Comment les enjeux environnementaux vont-ils redimensionner la comptabilité des entreprises ?

Les nouvelles normes européennes du reporting extra financier visent à permettre de mieux saisir les mouvements à l'œuvre en matière environnemental. Elles contribuent à objectiver davantage la mesure et participent à l'intégration d'une comptabilité environnementale et sociale  dans la comptabilité financière historique. Retour sur le direct du 11 avril dernier porté par le Crédit Coopératif.


Pour toucher du doigt la réalité de la "transition écologique", encore faut-il disposer d'indicateurs permettant de mesurer les trajectoires de décarbonation des entreprises, avec les conséquences sociales qui vont avec. Une mesure où nous en sommes encore à l'heure des approximations. C'est l'objectif de la directive européenne CSRD que de faire du reporting extra-financier un véritable levier d'aide à la décision à travers une grille de lecture normée. "Pour que la transformation écologique en cours soit juste, il va falloir compter différemment. Le nouveau reporting qui s'impose aux entreprises va nous permettre de rendre visible des éléments non pris en compte jusqu'à maintenant. Les banques vont avoir un niveau de connaissance plus profond des entreprises clientes sur notamment les externalités qui va différencier les conditions de financement", introduit Jérôme Saddier, le président du Crédit Coopératif.

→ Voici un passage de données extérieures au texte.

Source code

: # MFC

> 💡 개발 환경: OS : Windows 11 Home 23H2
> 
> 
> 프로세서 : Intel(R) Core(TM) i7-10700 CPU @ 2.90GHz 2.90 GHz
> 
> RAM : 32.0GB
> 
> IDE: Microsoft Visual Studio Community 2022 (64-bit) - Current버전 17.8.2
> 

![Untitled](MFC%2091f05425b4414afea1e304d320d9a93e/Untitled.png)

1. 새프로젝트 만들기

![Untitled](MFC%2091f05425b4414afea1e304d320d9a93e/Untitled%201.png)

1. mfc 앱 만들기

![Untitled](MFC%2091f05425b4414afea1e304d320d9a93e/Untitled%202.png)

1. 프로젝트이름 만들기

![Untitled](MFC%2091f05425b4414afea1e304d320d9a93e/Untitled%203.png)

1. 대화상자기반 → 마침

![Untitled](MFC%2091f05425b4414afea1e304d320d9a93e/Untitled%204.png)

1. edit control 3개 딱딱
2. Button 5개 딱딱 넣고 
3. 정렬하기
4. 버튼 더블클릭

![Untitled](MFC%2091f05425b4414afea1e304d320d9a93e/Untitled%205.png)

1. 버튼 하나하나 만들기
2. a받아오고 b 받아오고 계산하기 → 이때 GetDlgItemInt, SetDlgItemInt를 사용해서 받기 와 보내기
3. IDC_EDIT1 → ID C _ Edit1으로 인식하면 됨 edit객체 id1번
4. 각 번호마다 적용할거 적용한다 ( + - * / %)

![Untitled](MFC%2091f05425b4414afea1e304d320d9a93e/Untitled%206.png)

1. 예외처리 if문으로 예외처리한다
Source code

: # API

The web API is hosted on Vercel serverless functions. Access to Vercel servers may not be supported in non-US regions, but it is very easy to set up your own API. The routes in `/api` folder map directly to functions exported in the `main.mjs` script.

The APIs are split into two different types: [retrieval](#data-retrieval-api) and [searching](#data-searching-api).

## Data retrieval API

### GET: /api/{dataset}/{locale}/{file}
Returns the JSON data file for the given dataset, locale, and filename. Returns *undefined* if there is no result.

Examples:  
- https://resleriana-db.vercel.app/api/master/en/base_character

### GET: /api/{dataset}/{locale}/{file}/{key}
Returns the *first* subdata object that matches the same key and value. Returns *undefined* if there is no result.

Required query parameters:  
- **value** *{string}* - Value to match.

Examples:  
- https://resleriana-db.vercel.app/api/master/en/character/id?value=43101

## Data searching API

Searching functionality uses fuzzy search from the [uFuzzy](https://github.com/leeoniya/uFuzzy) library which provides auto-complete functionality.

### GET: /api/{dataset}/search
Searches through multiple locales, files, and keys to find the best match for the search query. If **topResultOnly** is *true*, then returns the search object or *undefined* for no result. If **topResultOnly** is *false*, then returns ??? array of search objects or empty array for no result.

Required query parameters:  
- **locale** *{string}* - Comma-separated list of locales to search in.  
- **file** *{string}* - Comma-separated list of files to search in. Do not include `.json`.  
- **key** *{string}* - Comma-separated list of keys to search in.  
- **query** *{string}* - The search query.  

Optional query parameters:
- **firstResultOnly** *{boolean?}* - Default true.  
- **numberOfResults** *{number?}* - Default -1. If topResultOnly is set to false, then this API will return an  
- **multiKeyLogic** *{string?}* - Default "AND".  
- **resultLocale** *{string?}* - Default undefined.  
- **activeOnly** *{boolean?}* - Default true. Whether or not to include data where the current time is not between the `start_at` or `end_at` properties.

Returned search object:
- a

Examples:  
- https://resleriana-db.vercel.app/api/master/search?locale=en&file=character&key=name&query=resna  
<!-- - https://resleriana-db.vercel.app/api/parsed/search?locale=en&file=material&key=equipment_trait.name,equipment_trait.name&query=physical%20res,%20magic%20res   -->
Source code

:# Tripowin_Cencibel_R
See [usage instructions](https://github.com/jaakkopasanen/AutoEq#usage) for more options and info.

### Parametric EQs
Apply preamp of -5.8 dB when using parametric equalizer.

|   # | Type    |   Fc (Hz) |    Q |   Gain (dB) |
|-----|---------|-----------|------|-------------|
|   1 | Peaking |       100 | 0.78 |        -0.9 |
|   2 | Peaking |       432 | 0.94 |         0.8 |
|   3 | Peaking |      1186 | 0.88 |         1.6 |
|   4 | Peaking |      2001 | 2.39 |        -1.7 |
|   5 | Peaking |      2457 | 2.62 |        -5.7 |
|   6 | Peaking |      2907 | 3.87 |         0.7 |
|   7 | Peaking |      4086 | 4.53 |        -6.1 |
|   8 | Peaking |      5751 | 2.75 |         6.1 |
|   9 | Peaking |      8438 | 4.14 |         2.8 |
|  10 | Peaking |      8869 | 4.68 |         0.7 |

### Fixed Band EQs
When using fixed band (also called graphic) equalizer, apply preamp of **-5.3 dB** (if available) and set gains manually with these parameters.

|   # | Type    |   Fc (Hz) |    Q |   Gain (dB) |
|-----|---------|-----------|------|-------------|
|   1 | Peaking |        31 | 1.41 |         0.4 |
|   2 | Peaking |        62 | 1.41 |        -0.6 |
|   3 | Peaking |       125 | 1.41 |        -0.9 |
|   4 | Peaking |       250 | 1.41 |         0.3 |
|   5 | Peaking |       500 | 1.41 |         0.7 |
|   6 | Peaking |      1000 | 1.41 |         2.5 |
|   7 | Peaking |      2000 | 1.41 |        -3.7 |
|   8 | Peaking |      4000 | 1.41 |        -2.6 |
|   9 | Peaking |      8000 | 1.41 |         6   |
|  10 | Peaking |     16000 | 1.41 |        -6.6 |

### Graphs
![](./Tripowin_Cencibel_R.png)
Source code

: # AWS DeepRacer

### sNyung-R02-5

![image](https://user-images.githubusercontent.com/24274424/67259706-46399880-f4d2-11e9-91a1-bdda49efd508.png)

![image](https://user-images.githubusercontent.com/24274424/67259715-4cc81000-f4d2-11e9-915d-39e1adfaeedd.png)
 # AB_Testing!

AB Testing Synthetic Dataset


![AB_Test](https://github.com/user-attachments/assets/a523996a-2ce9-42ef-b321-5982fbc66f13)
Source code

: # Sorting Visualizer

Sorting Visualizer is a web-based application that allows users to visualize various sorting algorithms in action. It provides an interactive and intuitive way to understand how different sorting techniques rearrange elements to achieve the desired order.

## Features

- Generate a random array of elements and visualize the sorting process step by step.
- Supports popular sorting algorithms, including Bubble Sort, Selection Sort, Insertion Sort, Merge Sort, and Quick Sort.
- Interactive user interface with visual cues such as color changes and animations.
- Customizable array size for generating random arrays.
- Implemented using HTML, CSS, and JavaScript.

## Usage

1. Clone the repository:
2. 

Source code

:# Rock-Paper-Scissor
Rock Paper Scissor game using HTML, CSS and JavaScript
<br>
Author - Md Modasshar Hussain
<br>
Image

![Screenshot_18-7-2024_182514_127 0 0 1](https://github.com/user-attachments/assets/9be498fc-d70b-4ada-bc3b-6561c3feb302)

L'enjeux de financement du pacte vert européen est bien en toile de fond de cette directive, transposée fin 2023 en France où un groupe de travail orchestré par l'autorité des normes comptables a rendu un avis sur la norme produite par la commission européenne. Entre les commissaires aux comptes, les représentants patronaux, les investisseurs et les syndicats, le groupe comptait une trentaine de membres répartis en 3 sous groupes : environnement, social et gouvernance. "Nous avons recherché le consensus pour rendre un avis commun, il ne s'agissait pas de négocier. C'est un exercice inhabituel en France mais pourtant essentiel", témoigne Ute Meyenberg, membre du groupe de travail sur le social, membre de la Commission d’information sur la durabilité de l’Autorité des normes comptables et secrétaire nationale CFDT Cadres. Et celle-ci d'ajouter : "le sujet est à la fois technique et politique".

 

Une comptabilité politique
 

"Il y a une opposition sur la question de la double matérialité avec une Europe qui veut prendre en compte à la fois les conséquences financières et non financières des activités des entreprises sur l'environnement et le social. Ce n'est pas le cas aux Etats-Unis où l'on ne compte que les conséquences financières directes", confirme Xavier Leroy, responsable des services aux investisseurs chez Ethifinance, une agence de notation extra-financière. "La réindustrialisation pose avec acuité la pertinence de la double matérialité", souligne Xavier Leroy.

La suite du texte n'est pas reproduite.